_Dataset extract_:
-- Opening Marker --

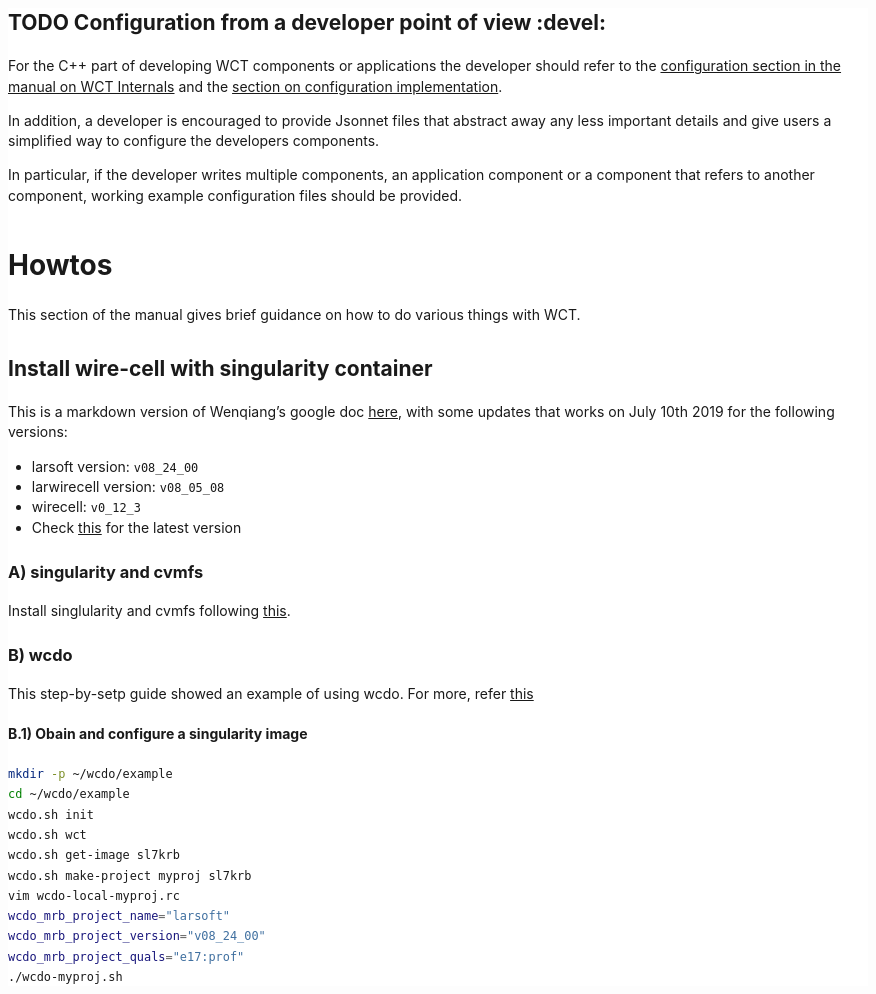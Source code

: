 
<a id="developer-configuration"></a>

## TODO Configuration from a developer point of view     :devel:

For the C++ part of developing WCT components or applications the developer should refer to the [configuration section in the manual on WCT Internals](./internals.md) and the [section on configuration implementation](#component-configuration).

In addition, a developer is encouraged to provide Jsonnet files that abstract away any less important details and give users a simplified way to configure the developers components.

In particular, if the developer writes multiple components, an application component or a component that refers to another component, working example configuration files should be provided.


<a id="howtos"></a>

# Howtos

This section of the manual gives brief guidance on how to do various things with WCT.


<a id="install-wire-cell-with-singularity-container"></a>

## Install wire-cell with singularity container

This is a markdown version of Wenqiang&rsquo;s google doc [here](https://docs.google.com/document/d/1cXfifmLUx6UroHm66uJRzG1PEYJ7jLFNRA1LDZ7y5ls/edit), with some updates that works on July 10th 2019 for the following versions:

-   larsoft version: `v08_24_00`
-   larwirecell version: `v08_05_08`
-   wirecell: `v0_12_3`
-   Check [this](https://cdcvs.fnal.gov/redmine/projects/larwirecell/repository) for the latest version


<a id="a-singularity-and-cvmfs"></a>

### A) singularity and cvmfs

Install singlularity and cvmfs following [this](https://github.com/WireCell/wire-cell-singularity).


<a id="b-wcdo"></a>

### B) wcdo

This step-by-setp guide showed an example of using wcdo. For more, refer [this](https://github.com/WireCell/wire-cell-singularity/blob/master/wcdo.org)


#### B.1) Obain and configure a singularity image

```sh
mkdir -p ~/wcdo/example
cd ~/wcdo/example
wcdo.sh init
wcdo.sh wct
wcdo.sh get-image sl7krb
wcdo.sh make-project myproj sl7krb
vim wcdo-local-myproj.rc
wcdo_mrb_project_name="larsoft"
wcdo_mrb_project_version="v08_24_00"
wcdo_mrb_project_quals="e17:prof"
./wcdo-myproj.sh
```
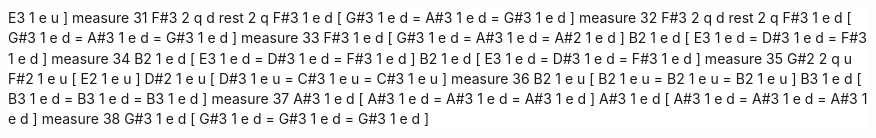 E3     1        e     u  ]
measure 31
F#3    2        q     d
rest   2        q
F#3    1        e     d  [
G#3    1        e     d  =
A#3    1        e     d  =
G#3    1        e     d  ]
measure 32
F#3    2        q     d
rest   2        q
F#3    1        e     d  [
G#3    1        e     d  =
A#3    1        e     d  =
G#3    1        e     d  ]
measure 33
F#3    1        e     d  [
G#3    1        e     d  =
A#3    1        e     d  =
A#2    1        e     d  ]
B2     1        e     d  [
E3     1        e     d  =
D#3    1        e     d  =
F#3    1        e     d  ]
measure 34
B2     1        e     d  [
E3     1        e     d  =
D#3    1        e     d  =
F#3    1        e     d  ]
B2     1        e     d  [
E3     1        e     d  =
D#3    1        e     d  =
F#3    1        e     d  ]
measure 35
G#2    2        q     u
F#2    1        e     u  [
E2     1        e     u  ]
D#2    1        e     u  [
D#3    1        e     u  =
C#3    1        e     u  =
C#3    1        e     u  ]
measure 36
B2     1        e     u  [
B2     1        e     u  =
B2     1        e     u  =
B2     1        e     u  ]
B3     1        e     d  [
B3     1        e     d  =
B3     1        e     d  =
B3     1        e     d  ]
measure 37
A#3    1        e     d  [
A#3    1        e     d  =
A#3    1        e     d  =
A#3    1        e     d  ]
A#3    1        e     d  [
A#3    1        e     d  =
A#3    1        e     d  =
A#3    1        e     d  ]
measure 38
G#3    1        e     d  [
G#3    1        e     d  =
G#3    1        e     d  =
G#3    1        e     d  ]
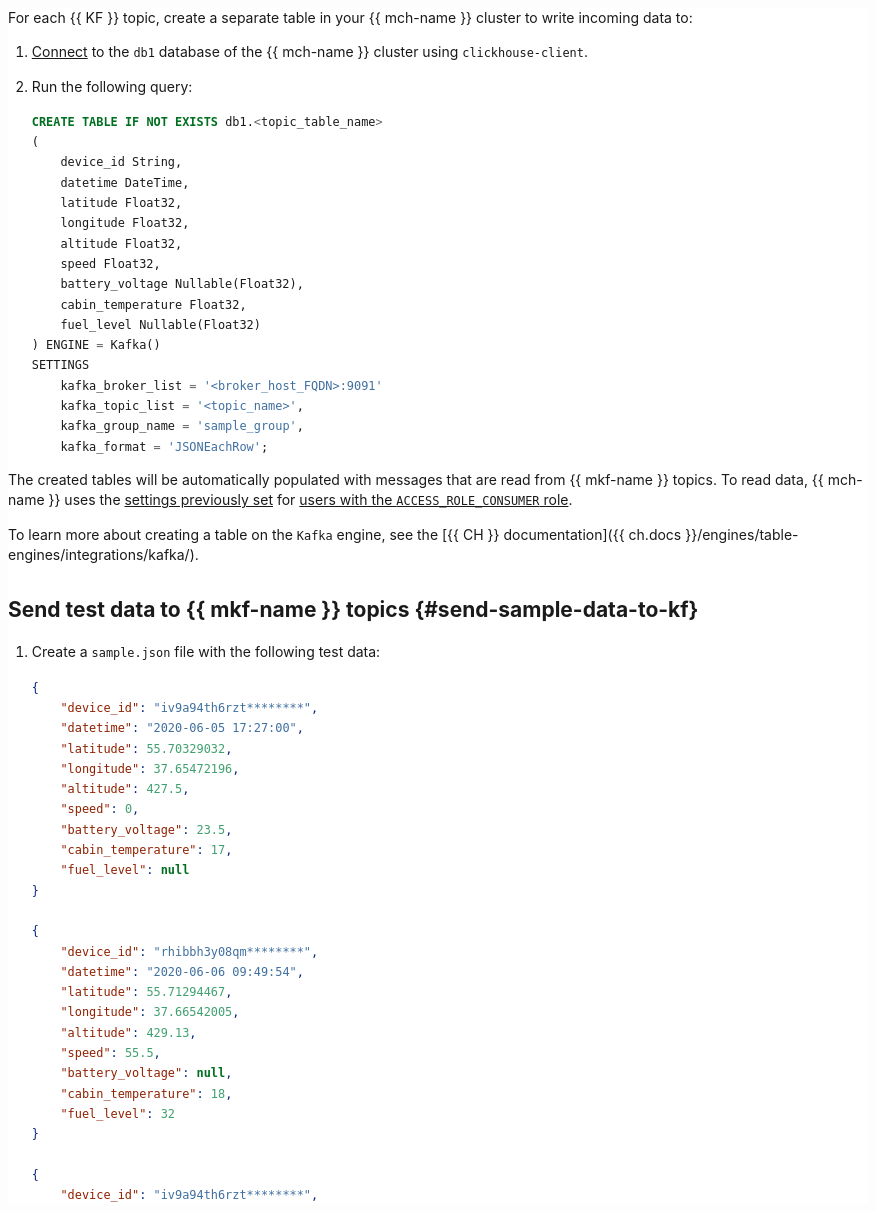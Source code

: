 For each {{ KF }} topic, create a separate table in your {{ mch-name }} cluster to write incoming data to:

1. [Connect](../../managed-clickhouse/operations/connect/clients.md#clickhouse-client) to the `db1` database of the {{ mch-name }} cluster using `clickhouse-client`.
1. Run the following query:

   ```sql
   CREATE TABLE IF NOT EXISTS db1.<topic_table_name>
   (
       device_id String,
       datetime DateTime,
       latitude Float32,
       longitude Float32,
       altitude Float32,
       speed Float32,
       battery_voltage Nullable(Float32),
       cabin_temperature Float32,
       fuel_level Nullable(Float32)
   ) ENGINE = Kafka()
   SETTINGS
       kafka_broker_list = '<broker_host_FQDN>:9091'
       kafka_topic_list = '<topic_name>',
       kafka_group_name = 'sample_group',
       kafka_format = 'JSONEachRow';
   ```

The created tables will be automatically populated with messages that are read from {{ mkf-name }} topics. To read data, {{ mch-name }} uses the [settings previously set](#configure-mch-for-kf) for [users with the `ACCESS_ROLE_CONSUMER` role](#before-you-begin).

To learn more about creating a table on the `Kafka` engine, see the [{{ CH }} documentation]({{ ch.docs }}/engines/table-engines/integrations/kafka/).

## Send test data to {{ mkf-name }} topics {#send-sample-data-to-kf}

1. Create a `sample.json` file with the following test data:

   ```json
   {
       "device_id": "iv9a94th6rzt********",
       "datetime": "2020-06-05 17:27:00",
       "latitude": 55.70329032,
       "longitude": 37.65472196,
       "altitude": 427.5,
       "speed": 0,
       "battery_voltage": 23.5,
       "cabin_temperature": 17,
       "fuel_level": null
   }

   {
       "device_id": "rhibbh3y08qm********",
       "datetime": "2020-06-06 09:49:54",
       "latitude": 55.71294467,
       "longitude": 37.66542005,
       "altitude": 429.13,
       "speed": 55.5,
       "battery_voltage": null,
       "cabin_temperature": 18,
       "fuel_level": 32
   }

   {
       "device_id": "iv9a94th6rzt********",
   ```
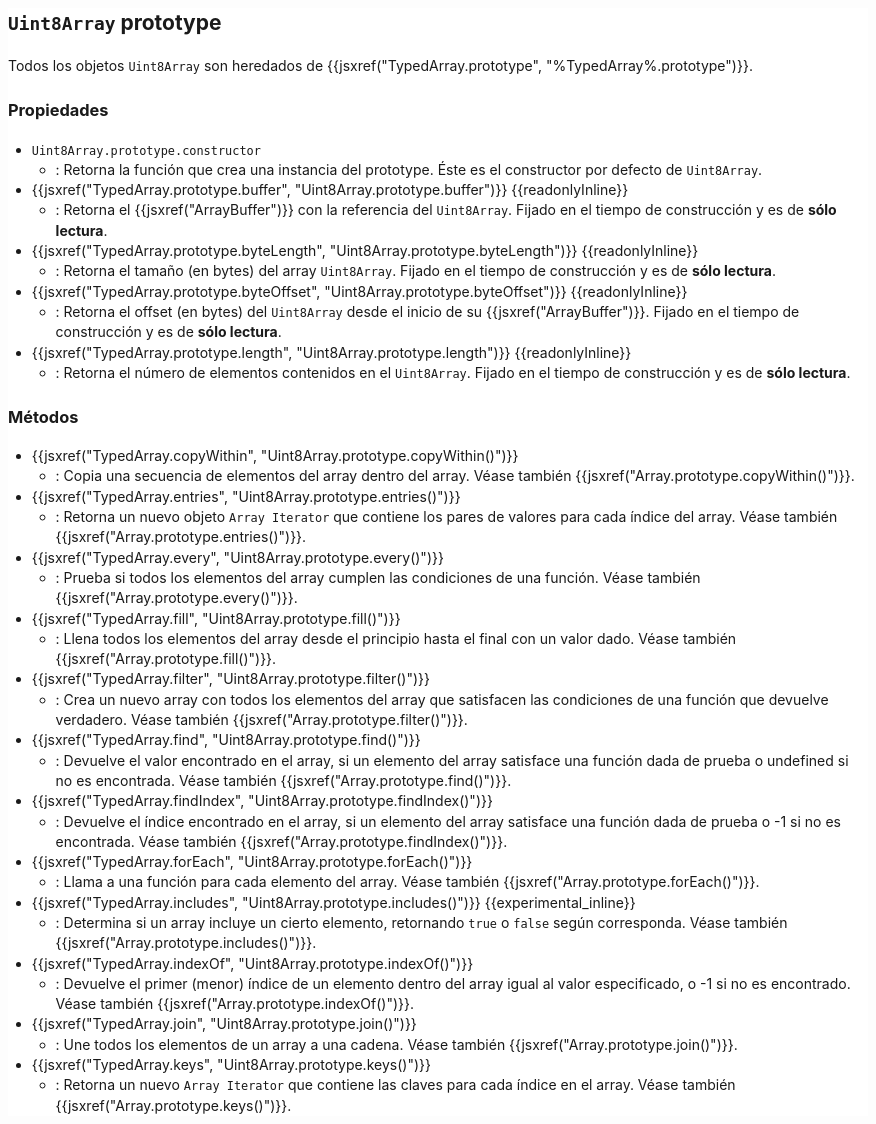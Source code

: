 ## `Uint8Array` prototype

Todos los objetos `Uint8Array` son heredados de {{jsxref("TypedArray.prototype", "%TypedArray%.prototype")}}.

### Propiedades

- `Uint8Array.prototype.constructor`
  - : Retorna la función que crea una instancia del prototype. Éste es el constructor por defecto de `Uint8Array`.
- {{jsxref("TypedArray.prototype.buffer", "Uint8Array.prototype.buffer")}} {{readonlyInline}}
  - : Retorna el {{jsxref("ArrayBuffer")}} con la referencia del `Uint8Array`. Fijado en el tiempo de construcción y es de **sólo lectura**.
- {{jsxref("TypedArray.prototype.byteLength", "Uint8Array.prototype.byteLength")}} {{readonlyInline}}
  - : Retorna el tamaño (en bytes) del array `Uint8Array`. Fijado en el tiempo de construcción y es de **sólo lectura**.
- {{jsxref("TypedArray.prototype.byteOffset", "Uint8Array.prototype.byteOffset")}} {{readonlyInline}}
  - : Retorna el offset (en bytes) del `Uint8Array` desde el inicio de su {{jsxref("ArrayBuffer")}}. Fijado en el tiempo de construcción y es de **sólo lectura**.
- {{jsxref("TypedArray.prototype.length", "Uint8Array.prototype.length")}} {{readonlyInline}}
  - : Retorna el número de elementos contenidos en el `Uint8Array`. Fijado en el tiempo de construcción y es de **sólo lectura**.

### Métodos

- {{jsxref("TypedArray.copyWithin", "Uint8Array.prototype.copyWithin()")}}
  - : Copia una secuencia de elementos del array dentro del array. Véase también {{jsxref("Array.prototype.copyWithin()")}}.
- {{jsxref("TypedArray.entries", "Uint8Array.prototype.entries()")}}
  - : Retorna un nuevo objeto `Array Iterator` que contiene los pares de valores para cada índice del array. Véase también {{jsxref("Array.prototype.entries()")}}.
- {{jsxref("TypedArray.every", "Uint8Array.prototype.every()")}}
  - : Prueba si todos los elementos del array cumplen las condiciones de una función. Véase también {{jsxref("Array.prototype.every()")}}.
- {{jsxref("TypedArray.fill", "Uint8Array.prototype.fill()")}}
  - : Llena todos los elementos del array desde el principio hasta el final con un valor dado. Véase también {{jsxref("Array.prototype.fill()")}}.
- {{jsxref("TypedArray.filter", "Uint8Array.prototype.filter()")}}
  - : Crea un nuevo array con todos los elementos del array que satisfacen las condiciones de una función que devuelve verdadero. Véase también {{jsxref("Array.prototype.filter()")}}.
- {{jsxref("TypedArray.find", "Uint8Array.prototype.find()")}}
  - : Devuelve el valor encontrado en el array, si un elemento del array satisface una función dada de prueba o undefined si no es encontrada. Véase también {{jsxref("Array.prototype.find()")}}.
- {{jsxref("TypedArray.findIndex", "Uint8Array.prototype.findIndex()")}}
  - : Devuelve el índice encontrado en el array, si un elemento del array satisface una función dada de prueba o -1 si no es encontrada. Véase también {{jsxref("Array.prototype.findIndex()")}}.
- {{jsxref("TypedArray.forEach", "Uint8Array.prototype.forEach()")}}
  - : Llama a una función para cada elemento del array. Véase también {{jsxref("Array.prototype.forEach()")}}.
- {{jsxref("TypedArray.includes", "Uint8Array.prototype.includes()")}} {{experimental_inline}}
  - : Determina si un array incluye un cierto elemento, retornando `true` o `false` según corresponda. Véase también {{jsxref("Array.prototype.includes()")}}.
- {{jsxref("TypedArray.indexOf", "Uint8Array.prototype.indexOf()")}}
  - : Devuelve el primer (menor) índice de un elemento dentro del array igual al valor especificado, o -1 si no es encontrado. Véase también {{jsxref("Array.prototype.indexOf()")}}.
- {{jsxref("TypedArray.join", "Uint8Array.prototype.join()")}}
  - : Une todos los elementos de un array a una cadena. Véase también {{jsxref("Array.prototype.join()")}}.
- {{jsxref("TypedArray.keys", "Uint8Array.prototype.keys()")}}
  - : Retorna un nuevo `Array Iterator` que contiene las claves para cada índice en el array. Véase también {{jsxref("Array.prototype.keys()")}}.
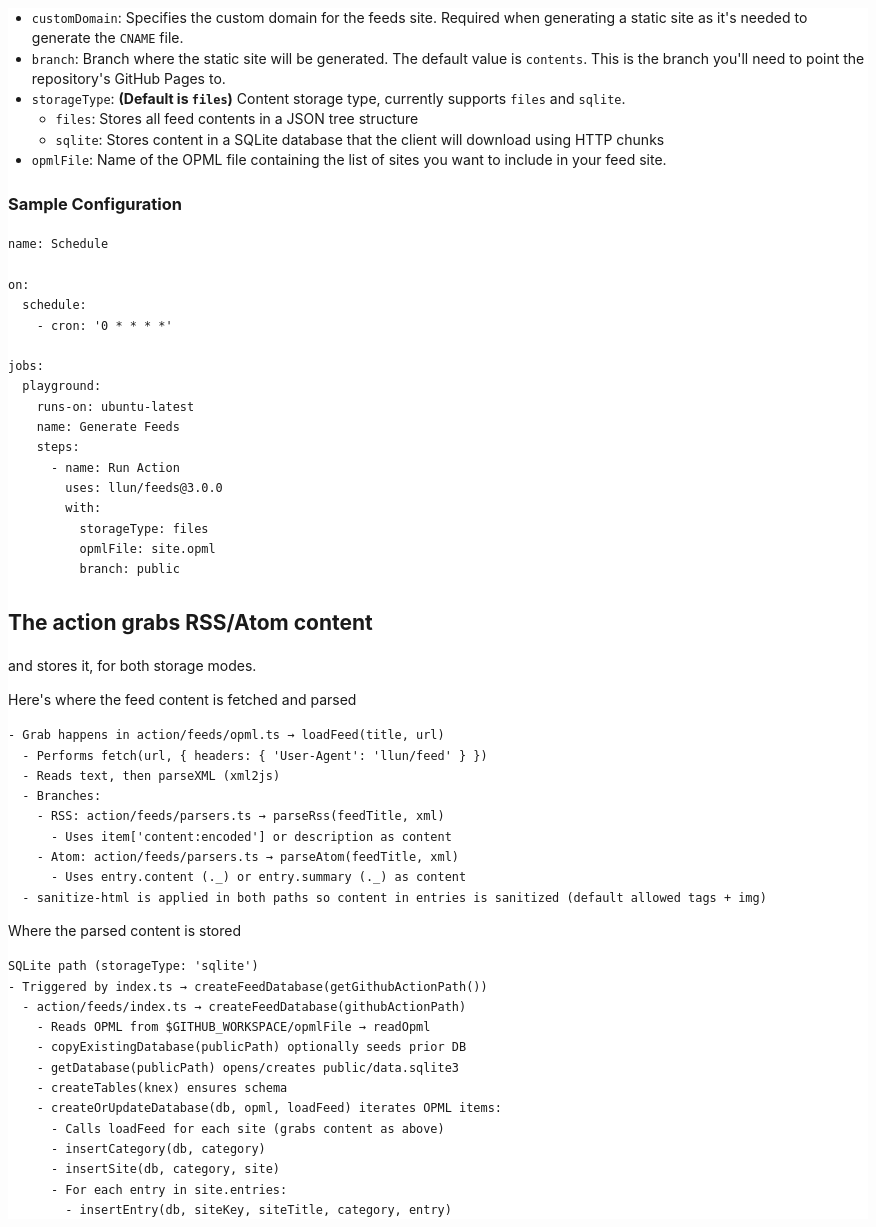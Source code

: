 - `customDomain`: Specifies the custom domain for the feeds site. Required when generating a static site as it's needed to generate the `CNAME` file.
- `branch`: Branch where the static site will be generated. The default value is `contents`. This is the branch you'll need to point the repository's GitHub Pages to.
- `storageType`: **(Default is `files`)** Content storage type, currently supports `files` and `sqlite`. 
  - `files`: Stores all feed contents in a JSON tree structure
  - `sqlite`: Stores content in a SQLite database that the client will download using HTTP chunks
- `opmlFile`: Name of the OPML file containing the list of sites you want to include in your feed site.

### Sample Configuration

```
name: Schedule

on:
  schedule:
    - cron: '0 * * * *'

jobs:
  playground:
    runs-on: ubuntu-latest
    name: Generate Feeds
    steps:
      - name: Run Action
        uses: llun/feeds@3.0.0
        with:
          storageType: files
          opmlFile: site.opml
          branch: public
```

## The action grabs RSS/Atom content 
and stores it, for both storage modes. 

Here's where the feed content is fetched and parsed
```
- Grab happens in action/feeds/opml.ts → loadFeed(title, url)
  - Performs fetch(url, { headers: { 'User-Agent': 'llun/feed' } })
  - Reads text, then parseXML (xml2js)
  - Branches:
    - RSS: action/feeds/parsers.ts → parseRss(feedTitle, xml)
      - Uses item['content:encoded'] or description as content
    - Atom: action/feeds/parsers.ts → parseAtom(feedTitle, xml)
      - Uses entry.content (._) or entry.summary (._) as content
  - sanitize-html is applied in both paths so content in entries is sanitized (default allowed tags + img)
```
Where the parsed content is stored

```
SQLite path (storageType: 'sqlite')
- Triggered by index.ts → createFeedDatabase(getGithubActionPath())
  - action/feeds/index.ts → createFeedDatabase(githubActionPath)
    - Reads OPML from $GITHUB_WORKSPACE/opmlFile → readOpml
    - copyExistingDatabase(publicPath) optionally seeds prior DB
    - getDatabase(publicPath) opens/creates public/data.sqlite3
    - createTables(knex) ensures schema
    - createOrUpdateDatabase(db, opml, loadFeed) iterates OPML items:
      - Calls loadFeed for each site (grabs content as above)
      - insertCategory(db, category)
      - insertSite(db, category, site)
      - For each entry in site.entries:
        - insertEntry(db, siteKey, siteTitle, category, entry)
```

-- Closing Marker --

Each line of the entries above that has the word "llun" is to be copied.

        uses: llun/feeds@3.0.0
  - Performs fetch(url, { headers: { 'User-Agent': 'llun/feed' } })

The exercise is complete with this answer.